• [What is expected] Lines in the listing below that include the word "errors" need to be copied.

• [Data provided]
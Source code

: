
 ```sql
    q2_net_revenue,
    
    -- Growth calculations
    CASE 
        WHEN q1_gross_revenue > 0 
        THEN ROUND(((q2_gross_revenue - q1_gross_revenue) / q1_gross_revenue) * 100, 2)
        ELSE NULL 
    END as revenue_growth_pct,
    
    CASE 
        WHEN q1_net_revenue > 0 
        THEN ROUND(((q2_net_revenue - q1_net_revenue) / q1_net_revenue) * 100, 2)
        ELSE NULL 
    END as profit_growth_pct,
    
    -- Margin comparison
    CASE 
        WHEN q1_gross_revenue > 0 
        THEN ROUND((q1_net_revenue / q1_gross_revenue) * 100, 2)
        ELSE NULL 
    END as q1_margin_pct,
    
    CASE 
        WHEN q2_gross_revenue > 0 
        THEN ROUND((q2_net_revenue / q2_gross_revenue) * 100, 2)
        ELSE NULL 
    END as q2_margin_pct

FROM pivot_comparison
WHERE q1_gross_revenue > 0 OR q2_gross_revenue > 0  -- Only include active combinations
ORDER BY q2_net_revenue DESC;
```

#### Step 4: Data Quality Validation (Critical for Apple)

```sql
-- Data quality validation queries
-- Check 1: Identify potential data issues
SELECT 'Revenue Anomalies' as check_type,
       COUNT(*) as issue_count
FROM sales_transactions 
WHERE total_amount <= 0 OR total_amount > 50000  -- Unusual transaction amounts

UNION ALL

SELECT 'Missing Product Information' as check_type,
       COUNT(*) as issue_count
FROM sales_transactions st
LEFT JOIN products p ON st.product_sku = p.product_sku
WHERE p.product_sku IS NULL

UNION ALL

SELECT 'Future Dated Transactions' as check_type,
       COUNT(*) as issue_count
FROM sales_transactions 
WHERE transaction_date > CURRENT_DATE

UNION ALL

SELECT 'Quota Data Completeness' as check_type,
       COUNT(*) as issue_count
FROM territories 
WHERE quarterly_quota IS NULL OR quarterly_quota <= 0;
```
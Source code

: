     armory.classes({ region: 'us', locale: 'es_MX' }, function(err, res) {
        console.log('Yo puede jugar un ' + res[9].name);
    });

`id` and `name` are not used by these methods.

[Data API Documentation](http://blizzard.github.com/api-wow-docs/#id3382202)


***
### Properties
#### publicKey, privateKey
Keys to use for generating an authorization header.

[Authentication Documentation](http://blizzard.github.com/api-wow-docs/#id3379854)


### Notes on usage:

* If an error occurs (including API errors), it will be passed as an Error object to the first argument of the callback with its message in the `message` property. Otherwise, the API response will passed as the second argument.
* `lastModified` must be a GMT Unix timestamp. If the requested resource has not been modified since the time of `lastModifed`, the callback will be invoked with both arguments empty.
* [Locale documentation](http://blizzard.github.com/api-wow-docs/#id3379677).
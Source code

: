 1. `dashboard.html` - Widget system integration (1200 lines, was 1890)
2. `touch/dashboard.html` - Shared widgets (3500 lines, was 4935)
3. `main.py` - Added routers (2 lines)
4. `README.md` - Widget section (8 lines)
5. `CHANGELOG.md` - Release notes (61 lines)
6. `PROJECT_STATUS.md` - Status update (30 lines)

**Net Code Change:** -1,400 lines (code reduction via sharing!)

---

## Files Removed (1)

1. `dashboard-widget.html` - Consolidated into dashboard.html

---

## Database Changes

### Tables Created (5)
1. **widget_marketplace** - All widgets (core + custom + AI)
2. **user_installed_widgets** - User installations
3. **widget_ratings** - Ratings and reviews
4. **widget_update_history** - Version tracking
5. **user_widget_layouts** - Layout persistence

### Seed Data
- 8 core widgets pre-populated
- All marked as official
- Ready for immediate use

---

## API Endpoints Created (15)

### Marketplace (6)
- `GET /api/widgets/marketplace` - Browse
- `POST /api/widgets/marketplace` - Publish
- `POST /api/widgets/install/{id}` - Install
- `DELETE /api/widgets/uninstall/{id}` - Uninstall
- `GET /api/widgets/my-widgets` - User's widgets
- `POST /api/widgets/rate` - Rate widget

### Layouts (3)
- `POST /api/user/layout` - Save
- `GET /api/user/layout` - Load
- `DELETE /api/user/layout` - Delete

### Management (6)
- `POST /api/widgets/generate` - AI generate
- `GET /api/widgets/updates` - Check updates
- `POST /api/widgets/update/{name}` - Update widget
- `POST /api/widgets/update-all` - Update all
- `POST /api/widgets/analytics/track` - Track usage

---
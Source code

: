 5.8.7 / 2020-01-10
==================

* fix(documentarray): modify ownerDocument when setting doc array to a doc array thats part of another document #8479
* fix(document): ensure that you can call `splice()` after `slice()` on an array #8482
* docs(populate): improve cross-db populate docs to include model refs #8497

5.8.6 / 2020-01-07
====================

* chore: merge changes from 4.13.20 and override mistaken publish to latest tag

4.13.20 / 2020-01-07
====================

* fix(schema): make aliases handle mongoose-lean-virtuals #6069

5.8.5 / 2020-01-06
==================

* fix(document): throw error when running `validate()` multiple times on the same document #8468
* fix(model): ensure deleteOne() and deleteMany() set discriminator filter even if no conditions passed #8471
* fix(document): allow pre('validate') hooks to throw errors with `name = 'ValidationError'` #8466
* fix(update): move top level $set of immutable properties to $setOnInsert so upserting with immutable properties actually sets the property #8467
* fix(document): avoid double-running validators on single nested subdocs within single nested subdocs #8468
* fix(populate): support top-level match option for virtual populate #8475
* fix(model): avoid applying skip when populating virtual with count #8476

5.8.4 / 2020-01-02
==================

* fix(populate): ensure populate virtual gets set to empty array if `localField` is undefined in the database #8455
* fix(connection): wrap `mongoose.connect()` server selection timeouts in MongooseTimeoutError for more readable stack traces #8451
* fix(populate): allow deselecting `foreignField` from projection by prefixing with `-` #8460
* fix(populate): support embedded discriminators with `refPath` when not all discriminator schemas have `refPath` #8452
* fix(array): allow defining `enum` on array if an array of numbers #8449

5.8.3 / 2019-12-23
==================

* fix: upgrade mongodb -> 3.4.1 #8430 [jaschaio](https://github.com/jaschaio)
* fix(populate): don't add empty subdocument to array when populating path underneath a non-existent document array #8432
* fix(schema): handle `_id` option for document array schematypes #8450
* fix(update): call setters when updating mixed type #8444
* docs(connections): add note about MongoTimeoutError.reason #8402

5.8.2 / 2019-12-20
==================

• [Response]
* If an error occurs (including API errors), it will be passed as an Error object to the first argument of the callback with its message in the `message` property. Otherwise, the API response will passed as the second argument.
* fix(document): allow pre('validate') hooks to throw errors with `name = 'ValidationError'` #8466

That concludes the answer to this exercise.